Saved entries:
========================================================================

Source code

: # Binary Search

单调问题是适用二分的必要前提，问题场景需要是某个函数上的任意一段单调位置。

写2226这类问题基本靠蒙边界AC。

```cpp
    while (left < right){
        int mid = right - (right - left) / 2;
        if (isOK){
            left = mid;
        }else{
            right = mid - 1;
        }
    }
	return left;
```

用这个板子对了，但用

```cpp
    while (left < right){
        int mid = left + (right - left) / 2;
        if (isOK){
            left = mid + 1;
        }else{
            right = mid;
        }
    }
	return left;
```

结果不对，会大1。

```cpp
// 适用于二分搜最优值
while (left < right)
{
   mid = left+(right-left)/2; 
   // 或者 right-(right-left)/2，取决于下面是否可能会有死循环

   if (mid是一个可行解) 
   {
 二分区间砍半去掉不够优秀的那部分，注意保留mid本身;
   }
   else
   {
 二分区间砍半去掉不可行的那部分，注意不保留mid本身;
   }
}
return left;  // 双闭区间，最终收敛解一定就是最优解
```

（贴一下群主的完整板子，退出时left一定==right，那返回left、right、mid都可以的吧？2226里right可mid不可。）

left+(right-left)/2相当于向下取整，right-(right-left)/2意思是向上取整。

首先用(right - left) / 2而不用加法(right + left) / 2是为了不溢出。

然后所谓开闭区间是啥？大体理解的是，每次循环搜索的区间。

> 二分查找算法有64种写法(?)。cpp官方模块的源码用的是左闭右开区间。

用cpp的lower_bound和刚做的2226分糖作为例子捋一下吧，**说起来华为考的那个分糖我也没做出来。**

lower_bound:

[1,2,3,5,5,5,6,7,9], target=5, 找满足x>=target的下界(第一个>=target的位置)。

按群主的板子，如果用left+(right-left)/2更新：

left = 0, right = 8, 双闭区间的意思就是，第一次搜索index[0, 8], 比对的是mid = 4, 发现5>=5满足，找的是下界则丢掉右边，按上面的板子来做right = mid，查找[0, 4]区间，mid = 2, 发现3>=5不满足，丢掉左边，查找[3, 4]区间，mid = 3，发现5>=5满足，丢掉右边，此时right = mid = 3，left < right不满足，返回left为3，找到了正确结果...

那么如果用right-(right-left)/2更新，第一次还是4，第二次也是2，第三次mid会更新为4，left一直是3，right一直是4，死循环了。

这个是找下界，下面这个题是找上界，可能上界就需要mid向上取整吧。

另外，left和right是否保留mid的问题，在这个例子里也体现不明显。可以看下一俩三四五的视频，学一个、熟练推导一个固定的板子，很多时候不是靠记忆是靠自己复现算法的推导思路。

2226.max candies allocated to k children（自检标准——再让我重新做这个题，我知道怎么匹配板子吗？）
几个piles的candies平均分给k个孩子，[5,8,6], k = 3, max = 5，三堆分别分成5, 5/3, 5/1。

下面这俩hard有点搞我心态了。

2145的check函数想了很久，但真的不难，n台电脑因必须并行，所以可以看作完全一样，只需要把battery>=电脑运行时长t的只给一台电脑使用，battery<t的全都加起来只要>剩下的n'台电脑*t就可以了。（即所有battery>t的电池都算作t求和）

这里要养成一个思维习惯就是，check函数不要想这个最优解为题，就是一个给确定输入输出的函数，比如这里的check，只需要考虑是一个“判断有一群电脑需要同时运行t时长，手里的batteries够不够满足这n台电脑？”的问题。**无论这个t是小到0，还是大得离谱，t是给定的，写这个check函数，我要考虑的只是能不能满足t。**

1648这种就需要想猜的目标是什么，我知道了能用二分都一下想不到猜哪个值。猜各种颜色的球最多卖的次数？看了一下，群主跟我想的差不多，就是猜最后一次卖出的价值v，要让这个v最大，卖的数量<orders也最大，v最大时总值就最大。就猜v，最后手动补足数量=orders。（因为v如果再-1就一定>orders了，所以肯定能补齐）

========================================================================

▶ [Task item] Nothing but an exact transcription of the records is expected.

▶ [Response]
Source code

: # Binary Search

单调问题是适用二分的必要前提，问题场景需要是某个函数上的任意一段单调位置。

写2226这类问题基本靠蒙边界AC。

```cpp
    while (left < right){
        int mid = right - (right - left) / 2;
        if (isOK){
            left = mid;
        }else{
            right = mid - 1;
        }
    }
	return left;
```

用这个板子对了，但用

```cpp
    while (left < right){
        int mid = left + (right - left) / 2;
        if (isOK){
            left = mid + 1;
        }else{
            right = mid;
        }
    }
	return left;
```

结果不对，会大1。

```cpp
// 适用于二分搜最优值
while (left < right)
{
   mid = left+(right-left)/2; 
   // 或者 right-(right-left)/2，取决于下面是否可能会有死循环

   if (mid是一个可行解) 
   {
 二分区间砍半去掉不够优秀的那部分，注意保留mid本身;
   }
   else
   {
 二分区间砍半去掉不可行的那部分，注意不保留mid本身;
   }
}
return left;  // 双闭区间，最终收敛解一定就是最优解
```

（贴一下群主的完整板子，退出时left一定==right，那返回left、right、mid都可以的吧？2226里right可mid不可。）

left+(right-left)/2相当于向下取整，right-(right-left)/2意思是向上取整。

首先用(right - left) / 2而不用加法(right + left) / 2是为了不溢出。

然后所谓开闭区间是啥？大体理解的是，每次循环搜索的区间。

> 二分查找算法有64种写法(?)。cpp官方模块的源码用的是左闭右开区间。

用cpp的lower_bound和刚做的2226分糖作为例子捋一下吧，**说起来华为考的那个分糖我也没做出来。**

lower_bound:

[1,2,3,5,5,5,6,7,9], target=5, 找满足x>=target的下界(第一个>=target的位置)。

按群主的板子，如果用left+(right-left)/2更新：

left = 0, right = 8, 双闭区间的意思就是，第一次搜索index[0, 8], 比对的是mid = 4, 发现5>=5满足，找的是下界则丢掉右边，按上面的板子来做right = mid，查找[0, 4]区间，mid = 2, 发现3>=5不满足，丢掉左边，查找[3, 4]区间，mid = 3，发现5>=5满足，丢掉右边，此时right = mid = 3，left < right不满足，返回left为3，找到了正确结果...

那么如果用right-(right-left)/2更新，第一次还是4，第二次也是2，第三次mid会更新为4，left一直是3，right一直是4，死循环了。

这个是找下界，下面这个题是找上界，可能上界就需要mid向上取整吧。

另外，left和right是否保留mid的问题，在这个例子里也体现不明显。可以看下一俩三四五的视频，学一个、熟练推导一个固定的板子，很多时候不是靠记忆是靠自己复现算法的推导思路。

2226.max candies allocated to k children（自检标准——再让我重新做这个题，我知道怎么匹配板子吗？）
几个piles的candies平均分给k个孩子，[5,8,6], k = 3, max = 5，三堆分别分成5, 5/3, 5/1。

下面这俩hard有点搞我心态了。

2145的check函数想了很久，但真的不难，n台电脑因必须并行，所以可以看作完全一样，只需要把battery>=电脑运行时长t的只给一台电脑使用，battery<t的全都加起来只要>剩下的n'台电脑*t就可以了。（即所有battery>t的电池都算作t求和）

这里要养成一个思维习惯就是，check函数不要想这个最优解为题，就是一个给确定输入输出的函数，比如这里的check，只需要考虑是一个“判断有一群电脑需要同时运行t时长，手里的batteries够不够满足这n台电脑？”的问题。**无论这个t是小到0，还是大得离谱，t是给定的，写这个check函数，我要考虑的只是能不能满足t。**

1648这种就需要想猜的目标是什么，我知道了能用二分都一下想不到猜哪个值。猜各种颜色的球最多卖的次数？看了一下，群主跟我想的差不多，就是猜最后一次卖出的价值v，要让这个v最大，卖的数量<orders也最大，v最大时总值就最大。就猜v，最后手动补足数量=orders。（因为v如果再-1就一定>orders了，所以肯定能补齐）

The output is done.